アカデミー賞について。監督賞、美術賞、衣装デザイン賞、主演女優賞、助演男優賞などがノミネートされているが、個人的にはダンカンを演じたマーク・ラファロには獲ってもらいたいが、他のノミネートされた助演俳優の映画をすべて観ていないので判断はしかねるが、演技力に差し支えなくとも決定打に欠けているのも事実としてある。それ以外の賞候補として、この舞台である世界観には御伽話の雰囲気や近未来が混沌としたセット美術と独創性のある衣装には美的感覚が優れており、おそらく美術と衣装デザインで賞を獲れるのではないかと予測はしている。(ノーラン「オッペンハイマー」が未見で、下馬評が高いので飽くまでも私見である。)

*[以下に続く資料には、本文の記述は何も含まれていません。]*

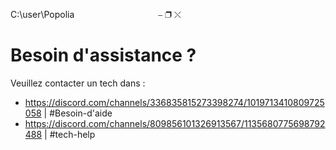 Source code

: C:\user\Popolia&nbsp;&nbsp;&nbsp;&nbsp;&nbsp;&nbsp;&nbsp;&nbsp;&nbsp;&nbsp;&nbsp;&nbsp;&nbsp;&nbsp;&nbsp;&nbsp;&nbsp;&nbsp;&nbsp;&nbsp;&nbsp;&nbsp;&nbsp;&nbsp;&nbsp;&nbsp;&nbsp;&nbsp;&nbsp;&nbsp;&nbsp;&nbsp;&nbsp;&nbsp;⎯ ❐ ⤬

# Besoin d'assistance ?                       

Veuillez contacter un tech dans :

- https://discord.com/channels/336835815273398274/1019713410809725058 | #Besoin-d'aide
- https://discord.com/channels/809856101326913567/1135680775698792488 | #tech-help 
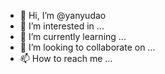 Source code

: - 👋 Hi, I’m @yanyudao
- 👀 I’m interested in ...
- 🌱 I’m currently learning ...
- 💞️ I’m looking to collaborate on ...
- 📫 How to reach me ...

<!---
yanyudao/yanyudao is a ✨ special ✨ repository because its `README.md` (this file) appears on your GitHub profile.
You can click the Preview link to take a look at your changes.
--->
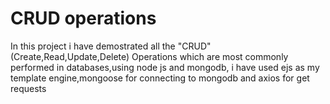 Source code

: # CRUD operations

In this project i have demostrated all the "CRUD" (Create,Read,Update,Delete) Operations which are most commonly performed in databases,using node js and mongodb,
i have used ejs as my template engine,mongoose for connecting to mongodb and axios for get requests
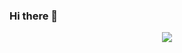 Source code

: ### Hi there 👋

<div style="text-align:center">
<img src="https://media.giphy.com/media/xT9IgG50Fb7Mi0prBC/giphy.gif"/>
</div>



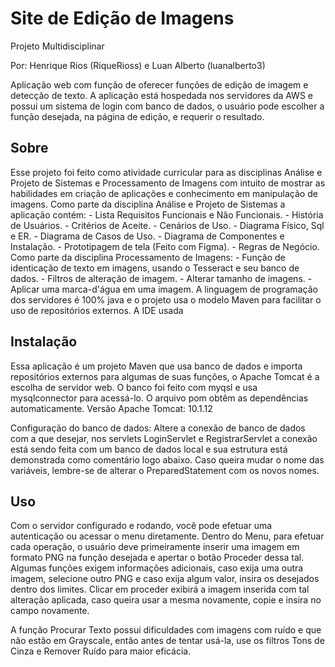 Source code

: # Site de Edição de Imagens

Projeto Multidisciplinar

Por: Henrique Rios (RiqueRioss) e Luan Alberto (luanalberto3)

Aplicação web com função de oferecer funções de edição de imagem e detecção de texto. A aplicação está hospedada nos servidores da AWS e possui um sistema de login com banco de dados, o usuário pode escolher a função desejada, na página de edição, e requerir o resultado.

## Sobre

Esse projeto foi feito como atividade curricular para as disciplinas Análise e Projeto de Sistemas e Processamento de Imagens com intuito de mostrar as habilidades em criação de aplicações e conhecimento em manipulação de imagens.
Como parte da disciplina Análise e Projeto de Sistemas a aplicação contém:
    - Lista Requisitos Funcionais e Não Funcionais.
    - História de Usuários.
    - Critérios de Aceite.
    - Cenários de Uso.
    - Diagrama Físico, Sql e ER.
    - Diagrama de Casos de Uso.
    - Diagrama de Componentes e Instalação.
    - Prototipagem de tela (Feito com Figma).
    - Regras de Negócio.
Como parte da disciplina Processamento de Imagens:
    - Função de identicação de texto em imagens, usando o Tesseract e seu banco de dados.
    - Filtros de alteração de imagem.
    - Alterar tamanho de imagens.
    - Aplicar uma marca-d'água em uma imagem.
A linguagem de programação dos servidores é 100% java e o projeto usa o modelo Maven para facilitar o uso de repositórios externos. A IDE usada

## Instalação

Essa aplicação é um projeto Maven que usa banco de dados e importa repositórios externos para algumas de suas funções, o Apache Tomcat é a escolha de servidor web. O banco foi feito com myqsl e usa mysqlconnector para acessá-lo. O arquivo pom obtêm as dependências automaticamente.
Versão Apache Tomcat: 10.1.12

Configuração do banco de dados:
Altere a conexão de banco de dados com a que desejar, nos servlets LoginServlet e RegistrarServlet a conexão está sendo feita com um banco de dados local e sua estrutura está demonstrada como comentário logo abaixo. Caso queira mudar o nome das variáveis, lembre-se de alterar o PreparedStatement com os novos nomes.

## Uso

Com o servidor configurado e rodando, você pode efetuar uma autenticação ou acessar o menu diretamente. Dentro do Menu, para efetuar cada operação, o usuário deve primeiramente inserir uma imagem em formato PNG na função desejada e apertar o botão Proceder dessa tal. Algumas funções exigem informações adicionais, caso exija uma outra imagem, selecione outro PNG e caso exija algum valor, insira os desejados dentro dos limites.
Clicar em proceder exibirá a imagem inserida com tal alteração aplicada, caso queira usar a mesma novamente, copie e insira no campo novamente.

A função Procurar Texto possui dificuldades com imagens com ruído e que não estão em Grayscale, então antes de tentar usá-la, use os filtros Tons de Cinza e Remover Ruído para maior eficácia.
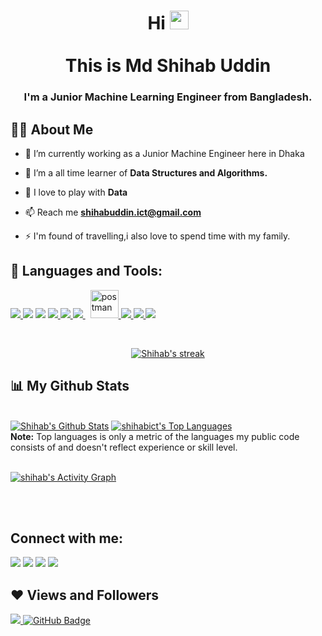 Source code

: <!-- <a href="#"><img width="100%" height="auto" src="https://i.imgur.com/iXuL1HG.png" height="175px"/></a> -->

<h1 align="center">Hi <img src="https://raw.githubusercontent.com/MartinHeinz/MartinHeinz/master/wave.gif" width="30px"><br><br>This is Md Shihab Uddin</h1>
<h3 align="center">I'm a Junior Machine Learning Engineer from Bangladesh.</h3>


## 🙋‍♂️ About Me

- 🔭 I’m currently working as a Junior Machine Engineer here in Dhaka

- 🌱 I’m a all time learner of **Data Structures and Algorithms.**

- 👯 I love to play with **Data**


- 📫 Reach me **shihabuddin.ict@gmail.com**

- ⚡ I'm found of travelling,i also love to spend time with my family.

## 🚀 Languages and Tools:

<p align="left"> 
    <a href="https://www.python.org" target="_blank"> <img src="https://img.icons8.com/color/48/000000/python.png"/> </a>
    <a href="https://www.w3.org/html/" target="_blank"> <img src="https://img.icons8.com/color/48/000000/c-plus-plus-logo.png"/></a> 
    <a href="https://www.w3.org/html/" target="_blank"><img src="https://img.icons8.com/color/48/000000/java-coffee-cup-logo--v1.png"/></a> 
    <a href="https://www.w3schools.com/css/" target="_blank"> <img src="https://img.icons8.com/color/48/000000/linux--v2.png"/> </a> 
    <a href="https://www.w3schools.com/css/" target="_blank"> <img src="https://img.icons8.com/color/48/000000/git.png"/> </a> 
    <a style="padding-right:8px;" href="https://www.mysql.com/" target="_blank"> <img src="https://img.icons8.com/fluent/50/000000/mysql-logo.png"/> </a>
    <a href="https://postman.com" target="_blank"> <img src="https://www.vectorlogo.zone/logos/getpostman/getpostman-icon.svg" alt="postman" width="45" height="45"/> </a> 
    <a href="https://www.w3schools.com/css/" target="_blank"> <img src="https://img.icons8.com/color/48/000000/html-5--v1.png"/> </a>
    <a href="https://www.w3schools.com/css/" target="_blank"> <img src="https://img.icons8.com/color/48/000000/css3.png"/> </a>
    <a href="https://getbootstrap.com" target="_blank"> <img src="https://img.icons8.com/color/48/000000/bootstrap.png"/> </a> 
</p>

<!-- [![React Badge](https://img.shields.io/badge/-React-61DBFB?style=for-the-badge&labelColor=black&logo=react&logoColor=61DBFB)](#)  [![Javascript Badge](https://img.shields.io/badge/-Javascript-F0DB4F?style=for-the-badge&labelColor=black&logo=javascript&logoColor=F0DB4F)](#) [![Typescript Badge](https://img.shields.io/badge/-Typescript-007acc?style=for-the-badge&labelColor=black&logo=typescript&logoColor=007acc)](#) [![Nodejs Badge](https://img.shields.io/badge/-Nodejs-3C873A?style=for-the-badge&labelColor=black&logo=node.js&logoColor=3C873A)](#) [![GraphQL Badge](https://img.shields.io/badge/-GraphQl-e535ab?style=for-the-badge&labelColor=black&logo=node.js&logoColor=e535ab)](#) -->
<br/>

<p align="center">
    <a href="https://github.com/shihabict/github-readme-streak-stats">
        <img title="🔥 Get streak stats for your profile at git.io/streak-stats" alt="Shihab's streak" src="https://github-readme-streak-stats.herokuapp.com/?user=shihabict&theme=black-ice&hide_border=true&stroke=0000&background=060A0CD0"/>
    </a>
</p>

## 📊 My Github Stats

  <br/>
    <a href="https://github.com/Shihabict/github-readme-stats"><img alt="Shihab's Github Stats" src="https://github-readme-stats.vercel.app/api?username=shihabict&show_icons=true&count_private=true&theme=react&hide_border=true&bg_color=0D1117" /></a>
  <a href="https://github.com/shihabict/github-readme-stats"><img alt="shihabict's Top Languages" src="https://github-readme-stats.vercel.app/api/top-langs/?username=shihabict&langs_count=8&count_private=true&layout=compact&theme=react&hide_border=true&bg_color=0D1117" /></a>
  <br/>
  <b>Note:</b> Top languages is only a metric of the languages my public code consists of and doesn't reflect experience or skill level.


<br/>
<br/>

<a href="https://github.com/shihabict/github-readme-activity-graph"><img alt="shihab's Activity Graph" src="https://activity-graph.herokuapp.com/graph?username=shihabict&bg_color=0D1117&color=5BCDEC&line=5BCDEC&point=FFFFFF&hide_border=true" /></a>

<br/>
<br/>

## Connect with me:
<p align="left">

<a href = "linkedin.com/in/farhanshihab/"><img src="https://img.icons8.com/fluent/48/000000/linkedin.png"/></a>
<a href = "https://twitter.com/im_shihab"><img src="https://img.icons8.com/fluent/48/000000/twitter.png"/></a>
<a href = "https://www.instagram.com/farhan_shihab/?"><img src="https://img.icons8.com/fluent/48/000000/instagram-new.png"/></a>
<a href = "https://www.facebook.com/shihab.uddin17"><img src="https://img.icons8.com/color/48/000000/facebook.png"/></a>

</p>

## ❤ Views and Followers
<a href="https://github.com/Meghna-DAS/github-profile-views-counter">
    <img src="https://komarev.com/ghpvc/?username=shihabict">
</a>
<a href="https://github.com/shihabict?tab=followers"><img src="https://img.shields.io/github/followers/shihabict?label=Followers&style=social" alt="GitHub Badge"></a>
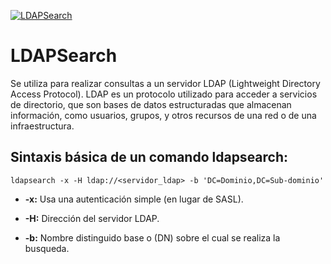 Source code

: [![LDAPSearch](https://coffeebeantech.com/wp-content/uploads/2019/06/COFFEE-BEAN-Site-Products-Icon-LDAP.png "Nmap")](https://coffeebeantech.com/wp-content/uploads/2019/06/COFFEE-BEAN-Site-Products-Icon-LDAP.png "LDAPSearch")  
# LDAPSearch 
Se utiliza para realizar consultas a un servidor LDAP (Lightweight Directory Access Protocol). LDAP es un protocolo utilizado para acceder a servicios de directorio, que son bases de datos estructuradas que almacenan información, como usuarios, grupos, y otros recursos de una red o de una infraestructura.   

## Sintaxis básica de un comando ldapsearch:  

`ldapsearch -x -H ldap://<servidor_ldap> -b 'DC=Dominio,DC=Sub-dominio'`  

- **-x:** Usa una autenticación simple (en lugar de SASL).

- **-H:** Dirección del servidor LDAP.

- **-b:** Nombre distinguido base o (DN) sobre el cual se realiza la busqueda.
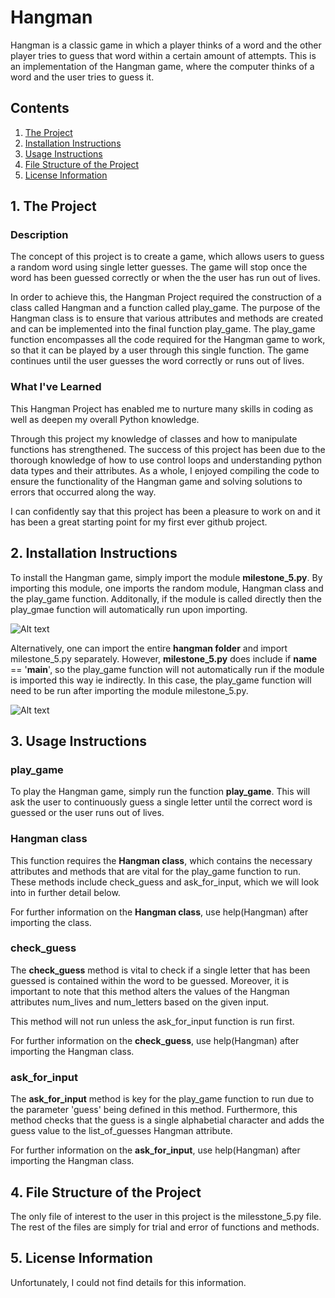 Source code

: # Hangman
Hangman is a classic game in which a player thinks of a word and the other player tries to guess that word within a certain amount of attempts. This is an implementation of the Hangman game, where the computer thinks of a word and the user tries to guess it.

## Contents
1. [The Project](https://github.com/shhrreeyyaa/hangman#1-the-project)
2. [Installation Instructions](https://github.com/shhrreeyyaa/hangman#2-installation-instructions)
3. [Usage Instructions](https://github.com/shhrreeyyaa/hangman#3-usage-instructions)
4. [File Structure of the Project](https://github.com/shhrreeyyaa/hangman#4-file-structure-of-the-project)
5. [License Information](https://github.com/shhrreeyyaa/hangman#5-license-information)

## 1. The Project
### Description
The concept of this project is to create a game, which allows users to guess a random word using single letter guesses. The game will stop once the word has been guessed correctly or when the the user has run out of lives.

In order to achieve this, the Hangman Project required the construction of a class called Hangman and a function called play_game. The purpose of the Hangman class is to ensure that various attributes and methods are created and can be implemented into the final function play_game. The play_game function encompasses all the code required for the Hangman game to work, so that it can be played by a user through this single function. The game continues until the user guesses the word correctly or runs out of lives.

### What I've Learned
This Hangman Project has enabled me to nurture many skills in coding as well as deepen my overall Python knowledge.

Through this project my knowledge of classes and how to manipulate functions has strengthened. The success of this project has been due to the thorough knowledge of how to use control loops and understanding python data types and their attributes. As a whole, I enjoyed compiling the code to ensure the functionality of the Hangman game and solving solutions to errors that occurred along the way.

I can confidently say that this project has been a pleasure to work on and it has been a great starting point for my first ever github project.

## 2. Installation Instructions
To install the Hangman game, simply import the module **milestone_5.py**. By importing this module, one imports the random module, Hangman class and the play_game function. Additonally, if the module is called directly then the play_gmae function will automatically run upon importing.

![Alt text](carbon.png)

Alternatively, one can import the entire **hangman folder** and import milestone_5.py separately. However, **milestone_5.py** does include if __name__ == '__main__', so the play_game function will not automatically run if the module is imported this way ie indirectly. In this case, the play_game function will need to be run after importing the module milestone_5.py.

![Alt text](carbon1.png)

## 3. Usage Instructions
### play_game
To play the Hangman game, simply run the function **play_game**. This will ask the user to continuously guess a single letter until the correct word is guessed or the user runs out of lives.

### Hangman class
This function requires the **Hangman class**, which contains the necessary attributes and methods that are vital for the play_game function to run. These methods include check_guess and ask_for_input, which we will look into in further detail below. 

For further information on the **Hangman class**, use help(Hangman) after importing the class.

### check_guess
The **check_guess** method is vital to check if a single letter that has been guessed is contained within the word to be guessed. Moreover, it is important to note that this method alters the values of the Hangman attributes num_lives and num_letters based on the given input. 

This method will not run unless the ask_for_input function is run first.

For further information on the **check_guess**, use help(Hangman) after importing the Hangman class.

### ask_for_input
The **ask_for_input** method is key for the play_game function to run due to the parameter 'guess' being defined in this method. Furthermore, this method checks that the guess is a single alphabetial character and adds the guess value to the list_of_guesses Hangman attribute.

For further information on the **ask_for_input**, use help(Hangman) after importing the Hangman class.

## 4. File Structure of the Project
The only file of interest to the user in this project is the milesstone_5.py file. The rest of the files are simply for trial and error of functions and methods.

## 5. License Information
Unfortunately, I could not find details for this information.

ポスターは海外版だと数点あるが、国内で刷られたデザインが鮮やかで無難だと思うが、デザイナーのヴァシリス・マルマタキス (Vasilis Marmatakis)は基本的に若干くすませた生成り色にホワイトスペースを活かしたシュールなデザインを得意としており、ヨルゴス・ランティモスの映画による宣伝広告として切っても切れない人物である。

エンドクレジットでタイポグラフィを上下左右に配置するデザインは「The Color of Iris」の映画ポスターの影響が伺える。

〈ヴァシリス・マルマタキスのHP〉
https://marmatakis.net

[イオンシネマ板橋 8:30〜]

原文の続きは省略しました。